From 12ec00caee7809a4f58f067423fa16a69ed12c4d Mon Sep 17 00:00:00 2001
From: bsantan <70932395+bsantan@users.noreply.github.com>
Date: Wed, 21 Feb 2024 12:48:57 -0700
Subject: [PATCH] Push non-organism files to data/raw

---
 src/uniprot2s3/main.py | 12 +++---------
 1 file changed, 3 insertions(+), 9 deletions(-)

diff --git a/src/uniprot2s3/main.py b/src/uniprot2s3/main.py
index 15c7c3f..9975fe2 100644
--- a/src/uniprot2s3/main.py
+++ b/src/uniprot2s3/main.py
@@ -116,7 +116,7 @@ def run_proteome_api(show_status: bool) -> set:
     requests_cache.install_cache("uniprot_cache")
 
     # Ensure the directory for storing Uniprot files exists
-    Path(UNIPROT_S3_DIR).mkdir(parents=True, exist_ok=True)

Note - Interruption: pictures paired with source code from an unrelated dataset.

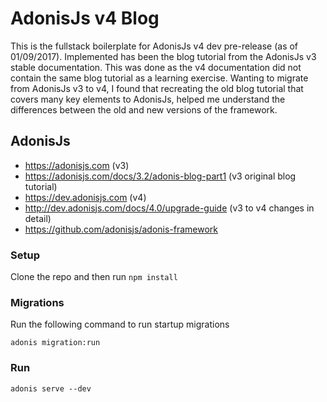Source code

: # AdonisJs v4 Blog

This is the fullstack boilerplate for AdonisJs v4 dev pre-release (as of 01/09/2017).
Implemented has been the blog tutorial from the AdonisJs v3 stable documentation.
This was done as the v4 documentation did not contain the same blog tutorial as a learning exercise.
Wanting to migrate from AdonisJs v3 to v4, I found that recreating the old blog tutorial that covers many key elements to AdonisJs, helped me understand the differences between the old and new versions of the framework.

## AdonisJs

* https://adonisjs.com (v3)
* https://adonisjs.com/docs/3.2/adonis-blog-part1 (v3 original blog tutorial)
* https://dev.adonisjs.com (v4)
* http://dev.adonisjs.com/docs/4.0/upgrade-guide (v3 to v4 changes in detail)
* https://github.com/adonisjs/adonis-framework

### Setup

Clone the repo and then run 
`npm install`

### Migrations

Run the following command to run startup migrations

`adonis migration:run`

### Run
`adonis serve --dev`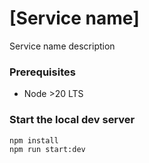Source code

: # [Service name]

Service name description

### Prerequisites

* Node >20 LTS

### Start the local dev server

    npm install
    npm run start:dev
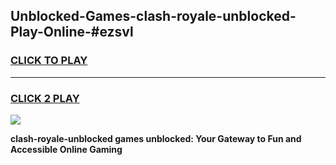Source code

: 
## Unblocked-Games-clash-royale-unblocked-Play-Online-#ezsvl
<h3>
<a href="https://premium.freeplayer.one?title=clash-royale-unblocked&ref=27F">CLICK TO PLAY</a></h3>
<hr>

<h3>
<a href="https://premium.freeplayer.one?title=clash-royale-unblocked&ref=27F">CLICK 2 PLAY</a>
  
</h3>

<a href="https://premium.freeplayer.one?title=clash-royale-unblocked&ref=27F"><img src="https://clearcache.store/games.png"></a>


**clash-royale-unblocked games unblocked: Your Gateway to Fun and Accessible Online Gaming**
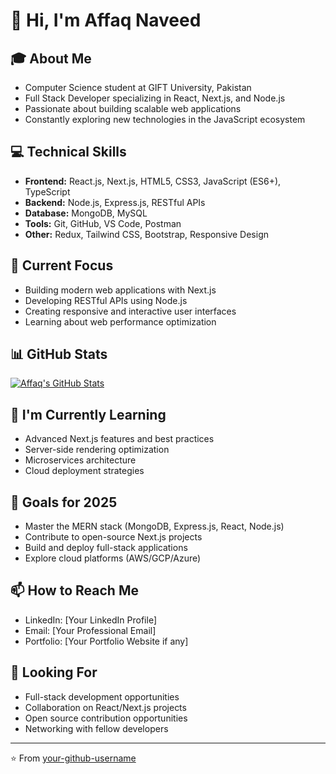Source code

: # 👋 Hi, I'm Affaq Naveed

## 🎓 About Me
- Computer Science student at GIFT University, Pakistan
- Full Stack Developer specializing in React, Next.js, and Node.js
- Passionate about building scalable web applications
- Constantly exploring new technologies in the JavaScript ecosystem

## 💻 Technical Skills
- **Frontend:** React.js, Next.js, HTML5, CSS3, JavaScript (ES6+), TypeScript
- **Backend:** Node.js, Express.js, RESTful APIs
- **Database:** MongoDB, MySQL
- **Tools:** Git, GitHub, VS Code, Postman
- **Other:** Redux, Tailwind CSS, Bootstrap, Responsive Design

## 🚀 Current Focus
- Building modern web applications with Next.js
- Developing RESTful APIs using Node.js
- Creating responsive and interactive user interfaces
- Learning about web performance optimization

## 📊 GitHub Stats
[![Affaq's GitHub Stats](https://github-readme-stats.vercel.app/api?username=YOUR_USERNAME&show_icons=true&theme=radical)](https://github.com/anuraghazra/github-readme-stats)

## 🌱 I'm Currently Learning
- Advanced Next.js features and best practices
- Server-side rendering optimization
- Microservices architecture
- Cloud deployment strategies

## 🎯 Goals for 2025
- Master the MERN stack (MongoDB, Express.js, React, Node.js)
- Contribute to open-source Next.js projects
- Build and deploy full-stack applications
- Explore cloud platforms (AWS/GCP/Azure)

## 📫 How to Reach Me
- LinkedIn: [Your LinkedIn Profile]
- Email: [Your Professional Email]
- Portfolio: [Your Portfolio Website if any]

## 💼 Looking For
- Full-stack development opportunities
- Collaboration on React/Next.js projects
- Open source contribution opportunities
- Networking with fellow developers

---
⭐️ From [your-github-username](https://github.com/your-github-username)
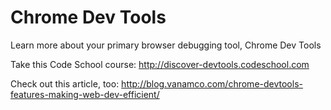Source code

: # Chrome Dev Tools

Learn more about your primary browser debugging tool, Chrome Dev Tools

Take this Code School course: http://discover-devtools.codeschool.com 

Check out this article, too: http://blog.vanamco.com/chrome-devtools-features-making-web-dev-efficient/ 


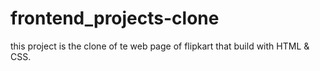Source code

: # frontend_projects-clone
this project is the clone of te web page of flipkart that build with HTML & CSS.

+    Path(RAW_DATA_DIR).mkdir(parents=True, exist_ok=True)
 
     organism_ids_set = fetch_uniprot_reference_proteome_data()
 
@@ -182,7 +182,7 @@ def fetch_uniprot_data(organism_id):
 
 def fetch_uniprot_reference_proteome_data() -> set:
     """Single URL request for Uniprot proteome data."""
-    file_path = Path(UNIPROT_S3_DIR) / f"{PROTEOMES_FILENAME}.{UNIPROT_DESIRED_FORMAT}"
+    file_path = Path(RAW_DATA_DIR) / f"{PROTEOMES_FILENAME}.{UNIPROT_DESIRED_FORMAT}"
     all_proteomes_query = "%28*%29"
 
     url = construct_query_url(
@@ -236,9 +236,6 @@ def run_uniprot_api(taxa_id_from_proteomes_set, show_status: bool) -> None:
     # Cache HTTP requests to avoid repeated calls
     requests_cache.install_cache("uniprot_cache")
 
-    # Ensure the directory for storing Uniprot files exists
-    # Path(UNIPROT_S3_DIR).mkdir(parents=True, exist_ok=True)
-
     organism_list = get_organism_list()
 
     taxa_id_common_with_proteomes_list = list(set(organism_list).intersection(taxa_id_from_proteomes_set))
@@ -271,15 +268,12 @@ def run_uniprot_api_parallel(taxa_id_from_proteomes_set, show_status: bool, work
     # Cache HTTP requests to avoid repeated calls
     requests_cache.install_cache("uniprot_cache")
 
-    # Ensure the directory for storing Uniprot files exists
-    # Path(UNIPROT_S3_DIR).mkdir(parents=True, exist_ok=True)
-
     organism_list = get_organism_list()
 
     taxa_id_common_with_proteomes_list = list(set(organism_list).intersection(taxa_id_from_proteomes_set))
 
     # Write used IDs to file
-    file_path = Path(UNIPROT_S3_DIR) / f"{KGMICROBE_PROTEOMES_FILENAME}.{UNIPROT_DESIRED_FORMAT}"
+    file_path = Path(RAW_DATA_DIR) / f"{KGMICROBE_PROTEOMES_FILENAME}.{UNIPROT_DESIRED_FORMAT}"
     with open(file_path, "w") as f:
         for line in taxa_id_common_with_proteomes_list:
             f.write(f"{line}\n")